Undergraduate Blog

Alumni Spotlight: Saudi Cable Company President Mohamed Ali Vaid Offers Strategies for Fixing Underperforming Businesses

Vaid provides seven insightful approaches for saving underperforming business.

Mohamed Ali VaidMohamed Ali Vaid (McIntire ’99) has a proven history of turning things around. Before being promoted to company President, the former Vice President of the Saudi Cable Company helped the previously struggling firm to avoid closing its doors by controlling costs and scrapping its failing product segments and non-core assets while reducing its working capital cycle.

Before his current position, Vaid was already a highly valued decision maker and transformational visionary, repeatedly enlisted to improve the long-term growth, market share, and sales performance in companies ranging from the preowned vehicles operations of an automotive conglomerate in Saudi Arabia to the water purification technology arm of General Electric.

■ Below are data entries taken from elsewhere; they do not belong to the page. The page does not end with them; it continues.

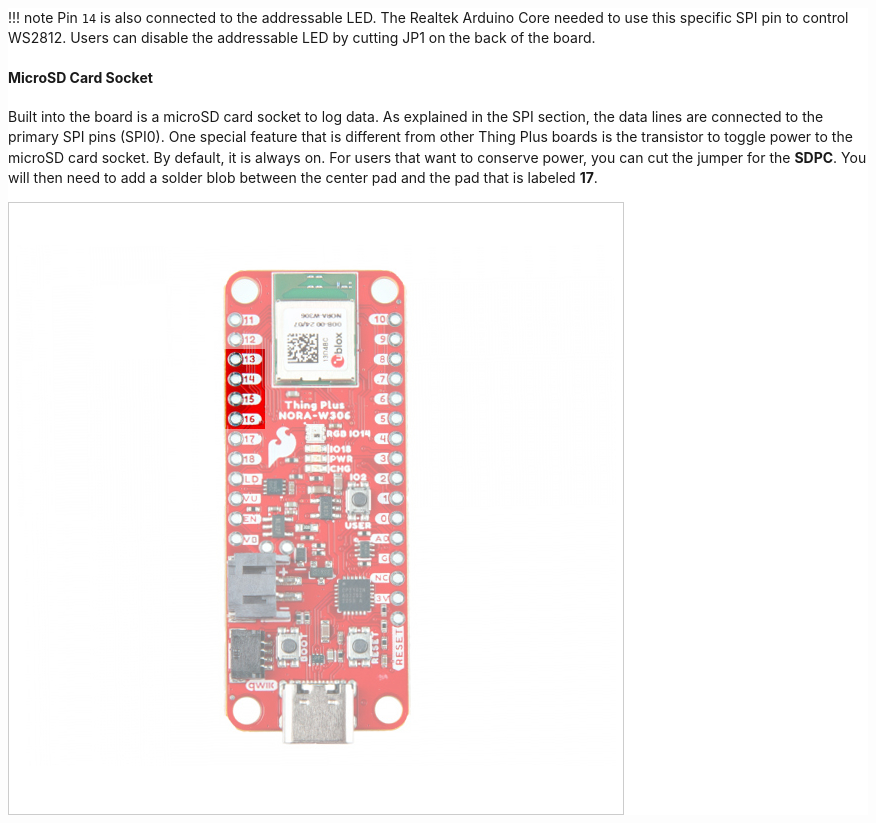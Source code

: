 

!!! note
    Pin `14` is also connected to the addressable LED. The Realtek Arduino Core needed to use this specific SPI pin to control WS2812. Users can disable the addressable LED by cutting JP1 on the back of the board.


#### MicroSD Card Socket

Built into the board is a microSD card socket to log data. As explained in the SPI section, the data lines are connected to the primary SPI pins (SPI0). One special feature that is different from other Thing Plus boards is the transistor to toggle power to the microSD card socket. By default, it is always on. For users that want to conserve power, you can cut the jumper for the **SDPC**. You will then need to add a solder blob between the center pad and the pad that is labeled **17**.

<div style="text-align: center;">
  <table>
    <tr style="vertical-align:middle;">
     <td style="text-align: center; vertical-align: middle; border: solid 1px #cccccc;"><a href="../assets/img/WRL-21637_Thing_Plus_NORA-W306_SPI0_Top.jpg"><img src="../assets/img/WRL-21637_Thing_Plus_NORA-W306_SPI0_Top.jpg" width="600px" height="600px" alt="SPI Pins Highlighted on the top"></a></td>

During a recent visit to McIntire for an introductory meeting of the newly formed Global Commerce Advisory Board (GCAB)—a group offering Comm School alumni, parents, and friends the opportunity to serve the School in its continued mission to lead global business education and research—we had the chance to sit down with the proven team builder and strategic thinker, who spoke to us about the necessary steps to reverse the trajectory of declining enterprises.

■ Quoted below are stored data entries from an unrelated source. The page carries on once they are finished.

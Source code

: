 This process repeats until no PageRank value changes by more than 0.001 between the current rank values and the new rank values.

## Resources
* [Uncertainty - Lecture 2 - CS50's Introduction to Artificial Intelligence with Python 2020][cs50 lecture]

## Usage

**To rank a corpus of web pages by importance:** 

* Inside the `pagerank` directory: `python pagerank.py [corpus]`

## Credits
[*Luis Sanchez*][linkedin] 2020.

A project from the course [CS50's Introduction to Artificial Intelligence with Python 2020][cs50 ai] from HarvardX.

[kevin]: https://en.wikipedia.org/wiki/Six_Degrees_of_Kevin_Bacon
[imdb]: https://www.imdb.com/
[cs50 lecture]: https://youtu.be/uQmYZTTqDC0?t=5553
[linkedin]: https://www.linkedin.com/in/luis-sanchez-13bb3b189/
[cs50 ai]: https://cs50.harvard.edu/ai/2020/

Vaid explains that before any of the following methods can be undertaken and any turnaround can be expected occur, there must be company-wide acknowledgement that the firm is facing a serious problem.

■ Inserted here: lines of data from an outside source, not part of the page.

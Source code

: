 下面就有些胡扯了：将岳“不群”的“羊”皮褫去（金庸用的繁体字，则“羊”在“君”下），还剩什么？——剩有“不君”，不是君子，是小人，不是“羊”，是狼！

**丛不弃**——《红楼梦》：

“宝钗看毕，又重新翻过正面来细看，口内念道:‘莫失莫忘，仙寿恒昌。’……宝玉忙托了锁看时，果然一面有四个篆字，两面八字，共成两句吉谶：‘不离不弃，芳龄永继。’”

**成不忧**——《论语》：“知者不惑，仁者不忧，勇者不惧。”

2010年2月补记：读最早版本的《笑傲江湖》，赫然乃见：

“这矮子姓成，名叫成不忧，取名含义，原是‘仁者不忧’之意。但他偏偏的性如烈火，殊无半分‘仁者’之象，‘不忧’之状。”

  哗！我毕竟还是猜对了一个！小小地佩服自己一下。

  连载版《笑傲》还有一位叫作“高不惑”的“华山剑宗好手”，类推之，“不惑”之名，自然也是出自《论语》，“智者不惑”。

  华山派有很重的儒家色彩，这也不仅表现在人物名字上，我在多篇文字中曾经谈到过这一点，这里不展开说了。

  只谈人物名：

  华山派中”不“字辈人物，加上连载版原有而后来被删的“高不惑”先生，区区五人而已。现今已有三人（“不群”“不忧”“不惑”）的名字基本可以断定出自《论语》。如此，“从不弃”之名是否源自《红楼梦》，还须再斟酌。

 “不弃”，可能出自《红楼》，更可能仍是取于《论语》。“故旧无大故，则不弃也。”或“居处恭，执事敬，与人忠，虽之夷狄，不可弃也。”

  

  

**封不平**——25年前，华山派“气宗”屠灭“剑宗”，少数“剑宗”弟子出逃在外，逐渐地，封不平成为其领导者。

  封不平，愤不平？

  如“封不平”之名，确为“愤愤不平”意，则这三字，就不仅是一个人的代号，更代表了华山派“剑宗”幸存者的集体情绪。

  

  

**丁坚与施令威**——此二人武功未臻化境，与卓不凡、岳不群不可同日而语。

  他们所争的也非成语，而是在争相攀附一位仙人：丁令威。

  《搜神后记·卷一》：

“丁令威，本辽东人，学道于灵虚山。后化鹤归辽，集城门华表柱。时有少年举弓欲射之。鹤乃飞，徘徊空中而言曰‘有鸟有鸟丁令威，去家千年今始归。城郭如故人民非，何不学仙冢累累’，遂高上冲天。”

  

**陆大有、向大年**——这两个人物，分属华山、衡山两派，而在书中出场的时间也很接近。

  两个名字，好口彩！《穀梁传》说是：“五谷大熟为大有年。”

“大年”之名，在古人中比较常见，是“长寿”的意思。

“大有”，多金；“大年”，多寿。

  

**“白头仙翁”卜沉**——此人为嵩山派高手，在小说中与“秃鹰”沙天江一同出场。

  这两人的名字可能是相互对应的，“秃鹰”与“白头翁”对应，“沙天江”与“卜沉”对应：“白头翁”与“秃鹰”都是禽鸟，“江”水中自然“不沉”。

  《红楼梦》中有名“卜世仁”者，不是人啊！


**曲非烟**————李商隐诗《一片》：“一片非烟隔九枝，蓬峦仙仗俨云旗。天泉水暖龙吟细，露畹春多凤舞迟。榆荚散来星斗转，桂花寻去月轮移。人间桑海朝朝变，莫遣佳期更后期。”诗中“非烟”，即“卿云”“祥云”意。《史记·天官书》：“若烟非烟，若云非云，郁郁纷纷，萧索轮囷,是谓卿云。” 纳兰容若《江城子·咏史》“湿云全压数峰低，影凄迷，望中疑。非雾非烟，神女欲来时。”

“The first assessment that any leader has to make is seeing how well it is understood throughout the organization that something went wrong, that something has to change, and that it might take necessary and drastic changes to save the company,” he says. With that introductory note as a caveat, Vaid provides the following seven insightful approaches for saving underperforming business.

1. Quickly determine who’s ready for change—and who isn’t.
Recognize the people who are going to be on your side, and those who are not—and do it very quickly. Assess who is ready for change and who will resist it, and have no patience with the resisters, because you don’t have time. People are the most important thing. No one person on his or her own is going to change the company around. Get a sense of who the people are, and tell everyone they have a fair chance. No one is carrying over any points—positive or negative—from their past. The counter starts at zero for everyone.

2. Keep an eye on cash.
In my experience, 80 to 90 percent of the time a company gets into trouble, it’s because they didn’t manage their cash well enough. Keep a very close eye on what’s coming in and where it’s going out: your inventory ratios, receivable and payable ratios, expenses. Cash becomes king in a turnaround situation.

3. Trim the fat.
This has to happen very early on. If the company is in trouble, it often takes an outsider’s view to determine exactly what is fat, because people get used to the way they’ve been operating with all of their staff and expenses that they’ve always normally had. Zero-based budgeting is tremendously helpful in this type of situation: Create a budget with zero allocated to each department, justifying each dollar that you want to spend. Which ones are absolutely necessary to continue operating and which ones are not? Then trim the fat very aggressively.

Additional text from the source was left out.